Evaluate before you buy: harnesses, test sets and quality criteria

An AI demo can be convincing. Five sample questions work, the interface responds quickly and the supplier shows a high score on a public benchmark. After that, moving to a model, GPU cluster or private inference environment can feel logical. Yet this is exactly where many organisations decide too quickly.

A demo usually does not test your documents, Dutch language use, authorisation rules, peak load or privacy requirements. A public benchmark also says little about whether a model handles internal terminology, long support tickets, tenant data or retrieval from your own knowledge base. Without your own evaluation framework, you are mostly buying on gut feeling.

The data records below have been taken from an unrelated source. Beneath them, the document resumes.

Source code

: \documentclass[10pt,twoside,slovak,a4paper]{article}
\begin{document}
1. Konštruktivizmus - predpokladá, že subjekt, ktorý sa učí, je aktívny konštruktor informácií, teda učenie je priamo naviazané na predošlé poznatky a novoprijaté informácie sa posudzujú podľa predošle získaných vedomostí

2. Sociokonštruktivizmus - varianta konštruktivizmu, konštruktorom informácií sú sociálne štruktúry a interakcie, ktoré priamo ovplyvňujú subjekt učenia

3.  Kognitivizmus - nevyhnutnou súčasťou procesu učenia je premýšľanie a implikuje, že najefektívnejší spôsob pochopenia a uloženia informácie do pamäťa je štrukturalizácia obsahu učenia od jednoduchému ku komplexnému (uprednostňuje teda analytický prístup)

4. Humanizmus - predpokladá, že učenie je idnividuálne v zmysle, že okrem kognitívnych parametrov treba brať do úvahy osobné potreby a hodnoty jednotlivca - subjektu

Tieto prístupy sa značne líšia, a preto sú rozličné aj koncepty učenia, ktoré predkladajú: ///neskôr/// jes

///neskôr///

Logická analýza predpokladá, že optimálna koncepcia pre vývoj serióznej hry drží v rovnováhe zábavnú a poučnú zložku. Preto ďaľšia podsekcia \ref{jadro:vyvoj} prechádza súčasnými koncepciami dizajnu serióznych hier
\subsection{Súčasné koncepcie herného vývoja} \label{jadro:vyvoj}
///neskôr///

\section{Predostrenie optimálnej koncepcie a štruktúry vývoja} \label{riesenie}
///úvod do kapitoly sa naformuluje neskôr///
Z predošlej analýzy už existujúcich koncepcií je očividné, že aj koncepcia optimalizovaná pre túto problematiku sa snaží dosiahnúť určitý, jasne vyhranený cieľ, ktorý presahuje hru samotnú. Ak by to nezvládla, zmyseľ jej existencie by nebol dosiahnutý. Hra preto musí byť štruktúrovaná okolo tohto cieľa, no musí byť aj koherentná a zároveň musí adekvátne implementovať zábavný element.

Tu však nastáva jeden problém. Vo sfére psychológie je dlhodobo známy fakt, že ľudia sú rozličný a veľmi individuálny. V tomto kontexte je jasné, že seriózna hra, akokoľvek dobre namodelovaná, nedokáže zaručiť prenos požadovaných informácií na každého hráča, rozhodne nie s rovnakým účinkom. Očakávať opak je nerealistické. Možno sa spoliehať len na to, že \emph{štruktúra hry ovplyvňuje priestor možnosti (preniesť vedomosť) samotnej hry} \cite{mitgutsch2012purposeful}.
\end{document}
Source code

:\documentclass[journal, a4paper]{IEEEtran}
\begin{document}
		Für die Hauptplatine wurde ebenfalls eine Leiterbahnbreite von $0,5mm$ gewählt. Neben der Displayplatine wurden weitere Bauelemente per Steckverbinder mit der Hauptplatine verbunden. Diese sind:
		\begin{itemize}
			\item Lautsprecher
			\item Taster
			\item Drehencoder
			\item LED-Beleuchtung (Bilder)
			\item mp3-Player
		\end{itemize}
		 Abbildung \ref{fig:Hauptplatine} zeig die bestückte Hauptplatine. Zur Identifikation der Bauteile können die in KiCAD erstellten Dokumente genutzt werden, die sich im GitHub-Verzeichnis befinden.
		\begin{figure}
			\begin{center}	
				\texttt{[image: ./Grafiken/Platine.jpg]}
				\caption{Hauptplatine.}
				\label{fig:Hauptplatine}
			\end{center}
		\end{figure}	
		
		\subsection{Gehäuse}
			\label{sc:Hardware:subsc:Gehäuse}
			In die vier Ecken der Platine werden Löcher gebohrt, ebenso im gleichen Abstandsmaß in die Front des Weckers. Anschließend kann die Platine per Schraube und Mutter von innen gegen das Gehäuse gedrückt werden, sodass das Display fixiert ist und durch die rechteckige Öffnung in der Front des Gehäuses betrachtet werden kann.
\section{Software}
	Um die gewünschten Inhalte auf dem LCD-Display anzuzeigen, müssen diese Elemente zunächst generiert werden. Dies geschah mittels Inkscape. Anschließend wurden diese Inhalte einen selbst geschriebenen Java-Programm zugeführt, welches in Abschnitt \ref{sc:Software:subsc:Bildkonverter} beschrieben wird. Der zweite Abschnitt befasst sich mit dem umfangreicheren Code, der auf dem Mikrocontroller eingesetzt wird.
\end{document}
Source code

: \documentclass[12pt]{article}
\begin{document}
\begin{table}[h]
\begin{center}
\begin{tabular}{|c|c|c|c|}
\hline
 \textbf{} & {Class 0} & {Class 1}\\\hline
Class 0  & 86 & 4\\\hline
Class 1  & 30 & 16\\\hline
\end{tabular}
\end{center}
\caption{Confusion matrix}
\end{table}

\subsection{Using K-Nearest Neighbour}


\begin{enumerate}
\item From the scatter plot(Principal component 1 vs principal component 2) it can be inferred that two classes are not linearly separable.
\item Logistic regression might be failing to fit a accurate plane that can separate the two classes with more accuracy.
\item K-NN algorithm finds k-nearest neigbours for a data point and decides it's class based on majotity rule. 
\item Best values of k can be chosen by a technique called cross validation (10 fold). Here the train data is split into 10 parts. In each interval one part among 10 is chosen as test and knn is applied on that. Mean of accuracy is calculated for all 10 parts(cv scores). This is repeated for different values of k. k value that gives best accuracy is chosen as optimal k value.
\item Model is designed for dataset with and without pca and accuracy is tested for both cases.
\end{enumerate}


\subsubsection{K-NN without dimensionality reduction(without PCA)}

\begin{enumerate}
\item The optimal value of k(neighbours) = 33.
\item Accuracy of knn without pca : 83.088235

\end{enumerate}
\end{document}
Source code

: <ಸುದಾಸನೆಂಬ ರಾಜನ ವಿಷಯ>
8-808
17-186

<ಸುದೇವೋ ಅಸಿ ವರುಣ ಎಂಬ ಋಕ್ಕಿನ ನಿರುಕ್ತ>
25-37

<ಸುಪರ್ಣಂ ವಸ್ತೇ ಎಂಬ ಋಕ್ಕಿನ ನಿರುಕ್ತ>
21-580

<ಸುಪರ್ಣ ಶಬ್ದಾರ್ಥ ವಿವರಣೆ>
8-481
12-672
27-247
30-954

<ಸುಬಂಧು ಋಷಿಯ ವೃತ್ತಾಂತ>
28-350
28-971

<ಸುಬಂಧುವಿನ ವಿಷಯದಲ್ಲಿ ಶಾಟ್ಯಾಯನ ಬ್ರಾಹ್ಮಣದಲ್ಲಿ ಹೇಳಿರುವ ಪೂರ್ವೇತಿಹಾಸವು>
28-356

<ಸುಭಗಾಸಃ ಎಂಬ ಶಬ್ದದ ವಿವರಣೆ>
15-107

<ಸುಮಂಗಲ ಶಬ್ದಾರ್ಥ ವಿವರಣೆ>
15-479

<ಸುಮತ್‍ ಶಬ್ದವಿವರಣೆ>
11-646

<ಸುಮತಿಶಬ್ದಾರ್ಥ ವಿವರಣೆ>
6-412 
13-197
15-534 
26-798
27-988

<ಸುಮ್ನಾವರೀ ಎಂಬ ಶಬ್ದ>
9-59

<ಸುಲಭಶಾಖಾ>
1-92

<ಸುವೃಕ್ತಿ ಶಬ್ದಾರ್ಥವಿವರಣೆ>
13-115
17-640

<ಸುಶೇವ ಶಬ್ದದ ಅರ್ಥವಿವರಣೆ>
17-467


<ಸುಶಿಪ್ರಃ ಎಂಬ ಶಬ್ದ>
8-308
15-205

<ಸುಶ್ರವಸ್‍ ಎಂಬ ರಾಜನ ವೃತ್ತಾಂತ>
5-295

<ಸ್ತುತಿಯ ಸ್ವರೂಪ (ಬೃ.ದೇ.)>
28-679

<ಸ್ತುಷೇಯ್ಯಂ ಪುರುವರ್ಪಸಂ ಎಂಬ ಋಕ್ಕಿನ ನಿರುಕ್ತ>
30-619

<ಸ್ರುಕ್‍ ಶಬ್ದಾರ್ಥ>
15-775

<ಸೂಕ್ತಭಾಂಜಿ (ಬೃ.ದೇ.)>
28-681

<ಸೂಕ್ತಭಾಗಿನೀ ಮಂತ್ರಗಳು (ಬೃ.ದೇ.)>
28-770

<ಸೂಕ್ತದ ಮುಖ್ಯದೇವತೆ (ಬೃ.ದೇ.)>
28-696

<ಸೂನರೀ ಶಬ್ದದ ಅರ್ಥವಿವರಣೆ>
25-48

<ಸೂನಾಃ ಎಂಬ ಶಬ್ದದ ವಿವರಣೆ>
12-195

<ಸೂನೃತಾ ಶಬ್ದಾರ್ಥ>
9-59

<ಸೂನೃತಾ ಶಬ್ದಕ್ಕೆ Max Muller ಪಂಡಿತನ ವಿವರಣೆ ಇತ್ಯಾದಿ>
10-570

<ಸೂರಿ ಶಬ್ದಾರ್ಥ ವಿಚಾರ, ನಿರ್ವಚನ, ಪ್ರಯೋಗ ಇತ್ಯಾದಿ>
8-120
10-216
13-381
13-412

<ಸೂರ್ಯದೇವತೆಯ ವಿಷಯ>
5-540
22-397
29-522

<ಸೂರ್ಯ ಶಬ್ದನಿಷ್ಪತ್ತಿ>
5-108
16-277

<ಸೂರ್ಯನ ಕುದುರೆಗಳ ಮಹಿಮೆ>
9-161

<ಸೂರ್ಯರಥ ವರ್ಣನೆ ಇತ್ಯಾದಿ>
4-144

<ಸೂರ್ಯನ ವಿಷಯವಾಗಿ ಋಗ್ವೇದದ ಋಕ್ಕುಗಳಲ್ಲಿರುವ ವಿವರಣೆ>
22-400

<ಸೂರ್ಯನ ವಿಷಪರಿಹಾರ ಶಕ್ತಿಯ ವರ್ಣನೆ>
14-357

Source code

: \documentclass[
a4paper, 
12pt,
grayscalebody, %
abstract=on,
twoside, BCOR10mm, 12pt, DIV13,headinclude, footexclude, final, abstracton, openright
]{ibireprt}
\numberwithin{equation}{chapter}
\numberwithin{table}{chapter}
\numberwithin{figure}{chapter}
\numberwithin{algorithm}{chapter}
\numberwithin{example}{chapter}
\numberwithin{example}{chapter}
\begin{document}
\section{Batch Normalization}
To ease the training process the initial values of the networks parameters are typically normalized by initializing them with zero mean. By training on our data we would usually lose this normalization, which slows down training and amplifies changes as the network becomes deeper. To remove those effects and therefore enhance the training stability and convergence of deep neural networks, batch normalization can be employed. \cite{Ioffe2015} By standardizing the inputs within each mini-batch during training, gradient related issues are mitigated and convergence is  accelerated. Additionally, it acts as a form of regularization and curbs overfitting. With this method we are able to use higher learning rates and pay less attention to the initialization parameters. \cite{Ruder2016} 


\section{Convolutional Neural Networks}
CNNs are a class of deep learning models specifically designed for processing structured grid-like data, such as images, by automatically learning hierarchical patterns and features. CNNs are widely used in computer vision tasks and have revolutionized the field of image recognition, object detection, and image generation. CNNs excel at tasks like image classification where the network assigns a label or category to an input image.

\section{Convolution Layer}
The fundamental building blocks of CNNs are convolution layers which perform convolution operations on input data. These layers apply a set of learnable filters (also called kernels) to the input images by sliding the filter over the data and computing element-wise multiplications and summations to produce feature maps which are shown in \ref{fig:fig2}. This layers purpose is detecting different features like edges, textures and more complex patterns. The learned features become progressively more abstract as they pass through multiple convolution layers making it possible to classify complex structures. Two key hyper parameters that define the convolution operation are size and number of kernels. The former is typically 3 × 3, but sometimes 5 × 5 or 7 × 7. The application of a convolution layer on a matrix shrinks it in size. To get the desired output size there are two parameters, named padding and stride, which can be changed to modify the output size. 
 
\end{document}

The previous articles covered public AI versus private AI, private inference in practice and when private inference is suitable. This article covers the next step: how do you determine before buying whether a model, prompt, RAG setup and infrastructure are good enough?

From demo to decision

What you need to prove first

A demo shows that something can work. These checks show whether it also fits your data, risk and usage.

Not enough

Five good demo questions

They say little about your real tickets, documents, permissions and peak load.

What you do need

Your own test set

Use cases from your own processes, including hard examples and refusals.

Ready for a decision

Thresholds in advance

Define quality, security, p95 latency and costs before comparing options.

A benchmark is not a buying decision

Public benchmarks are useful as a starting point. They give a rough impression of reasoning ability, coding tasks, general knowledge or language skills. They also help you exclude models that clearly underperform. But they are not a replacement for testing on your own workload.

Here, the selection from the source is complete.